Saved entries:

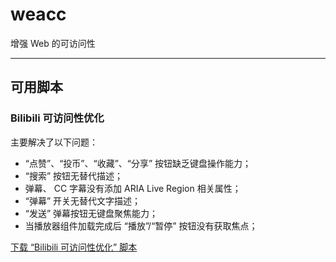 # weacc
增强 Web 的可访问性
*****
## 可用脚本

### Bilibili 可访问性优化

主要解决了以下问题：

 * “点赞”、“投币”、“收藏”、“分享” 按钮缺乏键盘操作能力；
 * “搜索” 按钮无替代描述；
 * 弹幕、 CC 字幕没有添加 ARIA Live Region 相关属性；
 * “弹幕” 开关无替代文字描述；
 * “发送” 弹幕按钮无键盘聚焦能力；
 * 当播放器组件加载完成后 “播放”/“暂停” 按钮没有获取焦点；


[下载 “Bilibili 可访问性优化” 脚本](https://github.com/viyf/weacc/raw/main/Bilibili/accessibility-for-Bilibili-web.user.js)
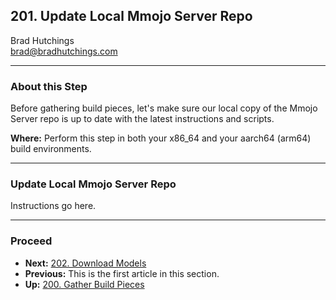## 201. Update Local Mmojo Server Repo

Brad Hutchings<br/>
brad@bradhutchings.com

---
### About this Step
Before gathering build pieces, let's make sure our local copy of the Mmojo Server repo is up to date with the latest instructions and scripts.

**Where:** Perform this step in both your x86_64 and your aarch64 (arm64) build environments.

---
### Update Local Mmojo Server Repo
Instructions go here.

---
### Proceed
- **Next:** [202. Download Models](202-Download-Models.md)
- **Previous:** This is the first article in this section.
- **Up:** [200. Gather Build Pieces](200-Gather-Build-Pieces.md)
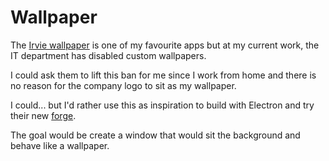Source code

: # Wallpaper

The [Irvie wallpaper](https://apps.apple.com/us/app/irvue/id1039633667?mt=12) is one of my favourite apps but at my current work, the IT department has disabled custom wallpapers.

I could ask them to lift this ban for me since I work from home and there is no reason for the company logo to sit as my wallpaper.

I could... but I'd rather use this as inspiration to build with Electron and try their new [forge](https://www.electronforge.io/).

The goal would be create a window that would sit the background and behave like a wallpaper.
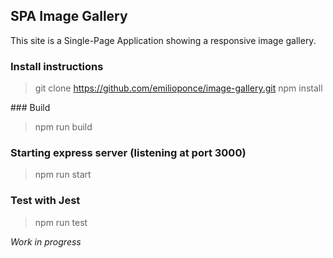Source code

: ## SPA Image Gallery

This site is a Single-Page Application showing a responsive image gallery.

### Install instructions
> git clone https://github.com/emilioponce/image-gallery.git
> npm install

### Build
> npm run build

### Starting express server (listening at port 3000)
> npm run start

### Test with Jest
> npm run test


*Work in progress*
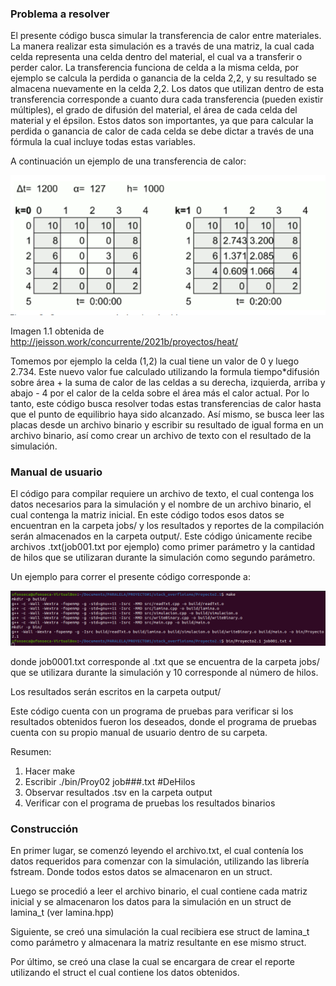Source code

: ### Problema a resolver 
El presente código busca simular la transferencia de calor entre materiales. La manera realizar esta simulación es a través de una matriz, la cual cada celda representa una celda dentro del material, el cual va a transferir o perder calor. La transferencia funciona de celda a la misma celda, por ejemplo se calcula la perdida o ganancia de la celda 2,2, y su resultado se almacena nuevamente en la celda 2,2. Los datos que utilizan dentro de esta transferencia corresponde a cuanto dura cada transferencia (pueden existir múltiples), el grado de difusión del material, el área de cada celda del material y el épsilon. Estos datos son importantes, ya que para calcular la perdida o ganancia de calor de cada celda se debe dictar a través de una fórmula la cual incluye todas estas variables.

A continuación un ejemplo de una transferencia de calor:

![image info](./design/imagesReport/heatTransferExample.png)

Imagen 1.1 obtenida de http://jeisson.work/concurrente/2021b/proyectos/heat/

Tomemos por ejemplo la celda (1,2) la cual tiene un valor de 0 y luego 2.734. Este nuevo valor fue calculado utilizando la formula tiempo*difusión sobre área + la suma de calor de las celdas a su derecha, izquierda, arriba y abajo - 4 por el calor de la celda sobre el área más el calor actual. Por lo tanto, este código busca resolver todas estas transferencias de calor hasta que el punto de equilibrio haya sido alcanzado. Así mismo, se busca leer las placas desde un archivo binario y escribir su resultado de igual forma en un archivo binario, así como crear un archivo de texto con el resultado de la simulación.

### Manual de usuario

El código para compilar requiere un archivo de texto, el cual contenga los datos necesarios para la simulación y el nombre de un archivo binario, el cual contenga la matriz inicial. En este código todos esos datos se encuentran en la carpeta jobs/ y los resultados y reportes de la compilación serán almacenados en la carpeta output/. Este código únicamente recibe archivos .txt(job001.txt por ejemplo) como primer parámetro y la cantidad de hilos que se utilizaran durante la simulación como segundo parámetro.

Un ejemplo para correr el presente código corresponde a:


![image info](./design/imagesReport/runCodeExample%231.png)

donde job0001.txt corresponde al .txt que se encuentra de la carpeta jobs/ que se utilizara durante la simulación y 10 corresponde al número de hilos.

Los resultados serán escritos en la carpeta output/

Este código cuenta con un programa de pruebas para verificar si los resultados obtenidos fueron los deseados, donde el programa de pruebas cuenta con su propio manual de usuario dentro de su carpeta.

Resumen:
1. Hacer make
2. Escribir ./bin/Proy02 job###.txt #DeHilos
3. Observar resultados .tsv en la carpeta output 
4. Verificar con el programa de pruebas los resultados binarios

### Construcción

En primer lugar, se comenzó leyendo el archivo.txt, el cual contenía los datos requeridos para comenzar con la simulación, utilizando las librería fstream. Donde todos estos datos se almacenaron en un struct.

Luego se procedió a leer el archivo binario, el cual contiene cada matriz inicial y se almacenaron los datos para la simulación en un struct de lamina_t (ver lamina.hpp)

Siguiente, se creó una simulación la cual recibiera ese struct de lamina_t como parámetro y almacenara la matriz resultante en ese mismo struct.

Por último, se creó una clase la cual se encargara de crear el reporte utilizando el struct el cual contiene los datos obtenidos.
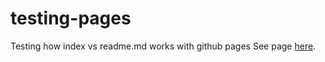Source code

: # testing-pages
Testing how index vs readme.md works with github pages
See page [here](https://anahill.github.io/testing-pages/).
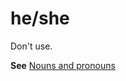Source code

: # he/she

Don't use.

**See** [Nouns and pronouns](https://worldready.cloudapp.net/Styleguide/Read?id=2700&topicid=25525)
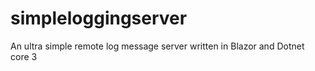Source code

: # simpleloggingserver
An ultra simple remote log message server written in Blazor and Dotnet core 3
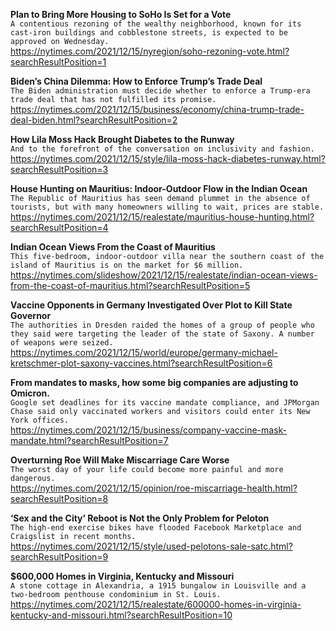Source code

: **Plan to Bring More Housing to SoHo Is Set for a Vote**\
`A contentious rezoning of the wealthy neighborhood, known for its cast-iron buildings and cobblestone streets, is expected to be approved on Wednesday.`\
https://nytimes.com/2021/12/15/nyregion/soho-rezoning-vote.html?searchResultPosition=1

**Biden’s China Dilemma: How to Enforce Trump’s Trade Deal**\
`The Biden administration must decide whether to enforce a Trump-era trade deal that has not fulfilled its promise.`\
https://nytimes.com/2021/12/15/business/economy/china-trump-trade-deal-biden.html?searchResultPosition=2

**How Lila Moss Hack Brought Diabetes to the Runway**\
`And to the forefront of the conversation on inclusivity and fashion.`\
https://nytimes.com/2021/12/15/style/lila-moss-hack-diabetes-runway.html?searchResultPosition=3

**House Hunting on Mauritius: Indoor-Outdoor Flow in the Indian Ocean**\
`The Republic of Mauritius has seen demand plummet in the absence of tourists, but with many homeowners willing to wait, prices are stable.`\
https://nytimes.com/2021/12/15/realestate/mauritius-house-hunting.html?searchResultPosition=4

**Indian Ocean Views From the Coast of Mauritius**\
`This five-bedroom, indoor-outdoor villa near the southern coast of the island of Mauritius is on the market for $6 million.`\
https://nytimes.com/slideshow/2021/12/15/realestate/indian-ocean-views-from-the-coast-of-mauritius.html?searchResultPosition=5

**Vaccine Opponents in Germany Investigated Over Plot to Kill State Governor**\
`The authorities in Dresden raided the homes of a group of people who they said were targeting the leader of the state of Saxony. A number of weapons were seized.`\
https://nytimes.com/2021/12/15/world/europe/germany-michael-kretschmer-plot-saxony-vaccines.html?searchResultPosition=6

**From mandates to masks, how some big companies are adjusting to Omicron.**\
`Google set deadlines for its vaccine mandate compliance, and JPMorgan Chase said only vaccinated workers and visitors could enter its New York offices.`\
https://nytimes.com/2021/12/15/business/company-vaccine-mask-mandate.html?searchResultPosition=7

**Overturning Roe Will Make Miscarriage Care Worse**\
`The worst day of your life could become more painful and more dangerous.`\
https://nytimes.com/2021/12/15/opinion/roe-miscarriage-health.html?searchResultPosition=8

**‘Sex and the City’ Reboot is Not the Only Problem for Peloton**\
`The high-end exercise bikes have flooded Facebook Marketplace and Craigslist in recent months.`\
https://nytimes.com/2021/12/15/style/used-pelotons-sale-satc.html?searchResultPosition=9

**$600,000 Homes in Virginia, Kentucky and Missouri**\
`A stone cottage in Alexandria, a 1915 bungalow in Louisville and a two-bedroom penthouse condominium in St. Louis.`\
https://nytimes.com/2021/12/15/realestate/600000-homes-in-virginia-kentucky-and-missouri.html?searchResultPosition=10

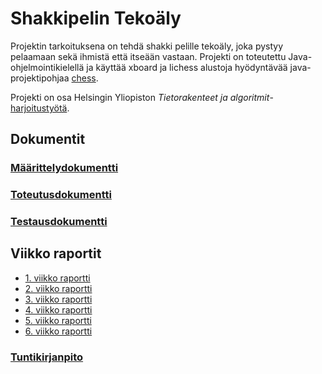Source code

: # Shakkipelin Tekoäly
Projektin tarkoituksena on tehdä shakki pelille tekoäly, joka 
pystyy pelaamaan sekä ihmistä että itseään vastaan.
Projekti on toteutettu Java-ohjelmointikielellä ja käyttää xboard ja
lichess alustoja hyödyntävää java-projektipohjaa [chess](https://github.com/TiraLabra/chess).

Projekti on osa Helsingin Yliopiston *Tietorakenteet ja algoritmit*-[harjoitustyötä](https://studies.helsinki.fi/opintotarjonta/cu/hy-CU-118025627-2020-08-01).

## Dokumentit
### [Määrittelydokumentti](./dokumentit/maarittelydokumentti.md)
### [Toteutusdokumentti](./dokumentit/toteutusdokumentti.md)
### [Testausdokumentti](./dokumentit/testausdokumentti.md)

## Viikko raportit
* [1. viikko raportti](./dokumentit/viikkoraportti-1.md)
* [2. viikko raportti](./dokumentit/viikkoraportti-2.md)
* [3. viikko raportti](./dokumentit/viikkoraportti-3.md)
* [4. viikko raportti](./dokumentit/viikkoraportti-4.md)
* [5. viikko raportti](./dokumentit/viikkoraportti-5.md)
* [6. viikko raportti](./dokumentit/viikkoraportti-6.md)

### [Tuntikirjanpito](./dokumentit/tuntikirjanpito.md)

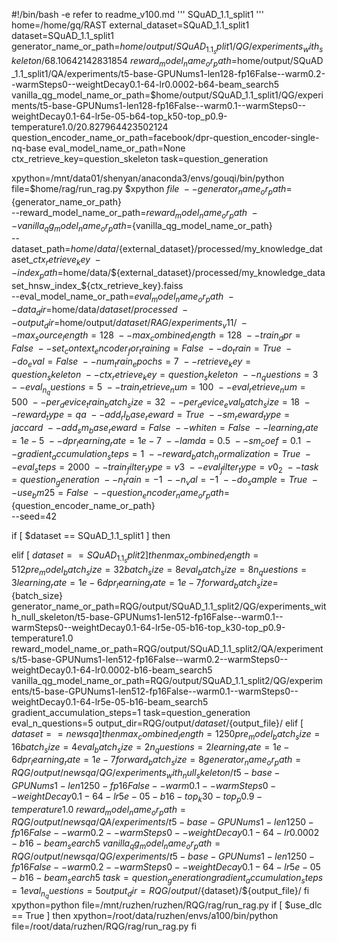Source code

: #!/bin/bash -e
refer to readme_v100.md
'''
SQuAD_1.1_split1
'''
home=/home/gq/RAST
external_dataset=SQuAD_1.1_split1
dataset=SQuAD_1.1_split1
generator_name_or_path=$home/output/SQuAD_1.1_split1/QG/experiments_with_skeleton/68.10642142831854 \
reward_model_name_or_path=$home/output/SQuAD_1.1_split1/QA/experiments/t5-base-GPUNums1-len128-fp16False--warm0.2--warmSteps0--weightDecay0.1-64-lr0.0002-b64-beam_search5 \
vanilla_qg_model_name_or_path=$home/output/SQuAD_1.1_split1/QG/experiments/t5-base-GPUNums1-len128-fp16False--warm0.1--warmSteps0--weightDecay0.1-64-lr5e-05-b64-top_k50-top_p0.9-temperature1.0/20.827964423502124 \
question_encoder_name_or_path=facebook/dpr-question_encoder-single-nq-base
eval_model_name_or_path=None
ctx_retrieve_key=question_skeleton
task=question_generation

xpython=/mnt/data01/shenyan/anaconda3/envs/gouqi/bin/python
file=$home/rag/run_rag.py
$xpython    $file \
--generator_name_or_path=${generator_name_or_path} \
--reward_model_name_or_path=${reward_model_name_or_path} \
--vanilla_qg_model_name_or_path=${vanilla_qg_model_name_or_path} \
--dataset_path=$home/data/${external_dataset}/processed/my_knowledge_dataset_${ctx_retrieve_key} \
--index_path=$home/data/${external_dataset}/processed/my_knowledge_dataset_hnsw_index_${ctx_retrieve_key}.faiss \
--eval_model_name_or_path=${eval_model_name_or_path} \
--data_dir=$home/data/${dataset}/processed \
--output_dir=$home/output/${dataset}/RAG/experiments_v11/ \
--max_source_length=128 \
--max_combined_length=128 \
--train_dpr=False \
--set_context_encoder_for_training=False \
--do_train=True \
--do_eval=False \
--num_train_epochs=7 \
--retrieve_key=question_skeleton  \
--ctx_retrieve_key=question_skeleton \
--n_questions=3 \
--eval_n_questions=5 \
--train_retrieve_num=100 \
--eval_retrieve_num=500 \
--per_device_train_batch_size=32 \
--per_device_eval_batch_size=18 \
--reward_type=qa  \
--add_rl_base_reward=True \
--sm_reward_type=jaccard \
--add_sm_base_reward=False \
--whiten=False \
--learning_rate=1e-5 \
--dpr_learning_rate=1e-7 \
--lamda=0.5 \
--sm_coef=0.1 \
--gradient_accumulation_steps=1 \
--reward_batch_normalization=True \
--eval_steps=2000 \
--train_filter_type=v3 \
--eval_filter_type=v0_2 \
--task=question_generation \
--n_train=-1 \
--n_val=-1 \
--do_sample=True \
--use_bm25=False \
--question_encoder_name_or_path=${question_encoder_name_or_path} \
--seed=42


if [ $dataset == SQuAD_1.1_split1 ] 
then

elif [ $dataset == SQuAD_1.1_split2 ] 
then
    max_combined_length=512
    pre_model_batch_size=32
    batch_size=8
    eval_batch_size=8
    n_questions=3
    learning_rate=1e-6
    dpr_learning_rate=1e-7
    forward_batch_size=${batch_size}
    generator_name_or_path=RQG/output/SQuAD_1.1_split2/QG/experiments_with_null_skeleton/t5-base-GPUNums1-len512-fp16False--warm0.1--warmSteps0--weightDecay0.1-64-lr5e-05-b16-top_k30-top_p0.9-temperature1.0 \
    reward_model_name_or_path=RQG/output/SQuAD_1.1_split2/QA/experiments/t5-base-GPUNums1-len512-fp16False--warm0.2--warmSteps0--weightDecay0.1-64-lr0.0002-b16-beam_search5 \
    vanilla_qg_model_name_or_path=RQG/output/SQuAD_1.1_split2/QG/experiments/t5-base-GPUNums1-len512-fp16False--warm0.1--warmSteps0--weightDecay0.1-64-lr5e-05-b16-beam_search5 \
    gradient_accumulation_steps=1
    task=question_generation
    eval_n_questions=5
    output_dir=RQG/output/${dataset}/${output_file}/
elif [ $dataset == newsqa ] 
then
    max_combined_length=1250
    pre_model_batch_size=16
    batch_size=4
    eval_batch_size=2
    n_questions=2
    learning_rate=1e-6
    dpr_learning_rate=1e-7
    forward_batch_size=8
    generator_name_or_path=RQG/output/newsqa/QG/experiments_with_null_skeleton/t5-base-GPUNums1-len1250-fp16False--warm0.1--warmSteps0--weightDecay0.1-64-lr5e-05-b16-top_k30-top_p0.9-temperature1.0 \
    reward_model_name_or_path=RQG/output/newsqa/QA/experiments/t5-base-GPUNums1-len1250-fp16False--warm0.2--warmSteps0--weightDecay0.1-64-lr0.0002-b16-beam_search5 \
    vanilla_qg_model_name_or_path=RQG/output/newsqa/QG/experiments/t5-base-GPUNums1-len1250-fp16False--warm0.2--warmSteps0--weightDecay0.1-64-lr5e-05-b16-beam_search5 \
    task=question_generation
    gradient_accumulation_steps=1
    eval_n_questions=5
    output_dir=RQG/output/${dataset}/${output_file}/
fi
xpython=python
file=/mnt/ruzhen/ruzhen/RQG/rag/run_rag.py
if [ $use_dlc == True ] 
then 
    xpython=/root/data/ruzhen/envs/a100/bin/python
    file=/root/data/ruzhen/RQG/rag/run_rag.py
fi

• [WHAT THE EXERCISE ASKS]
Please copy the lines in the records above between the one holding "--n_train=-1 \" and the one holding "forward_batch_size=8", inclusive, exactly and with no other line.

• [SOLUTION]
--n_train=-1 \
--n_val=-1 \
--do_sample=True \
--use_bm25=False \
--question_encoder_name_or_path=${question_encoder_name_or_path} \
--seed=42


if [ $dataset == SQuAD_1.1_split1 ] 
then

elif [ $dataset == SQuAD_1.1_split2 ] 
then
    max_combined_length=512
    pre_model_batch_size=32
    batch_size=8
    eval_batch_size=8
    n_questions=3
    learning_rate=1e-6
    dpr_learning_rate=1e-7
    forward_batch_size=${batch_size}
    generator_name_or_path=RQG/output/SQuAD_1.1_split2/QG/experiments_with_null_skeleton/t5-base-GPUNums1-len512-fp16False--warm0.1--warmSteps0--weightDecay0.1-64-lr5e-05-b16-top_k30-top_p0.9-temperature1.0 \
    reward_model_name_or_path=RQG/output/SQuAD_1.1_split2/QA/experiments/t5-base-GPUNums1-len512-fp16False--warm0.2--warmSteps0--weightDecay0.1-64-lr0.0002-b16-beam_search5 \
    vanilla_qg_model_name_or_path=RQG/output/SQuAD_1.1_split2/QG/experiments/t5-base-GPUNums1-len512-fp16False--warm0.1--warmSteps0--weightDecay0.1-64-lr5e-05-b16-beam_search5 \
    gradient_accumulation_steps=1
    task=question_generation
    eval_n_questions=5
    output_dir=RQG/output/${dataset}/${output_file}/
elif [ $dataset == newsqa ] 
then
    max_combined_length=1250
    pre_model_batch_size=16
    batch_size=4
    eval_batch_size=2
    n_questions=2
    learning_rate=1e-6
    dpr_learning_rate=1e-7
    forward_batch_size=8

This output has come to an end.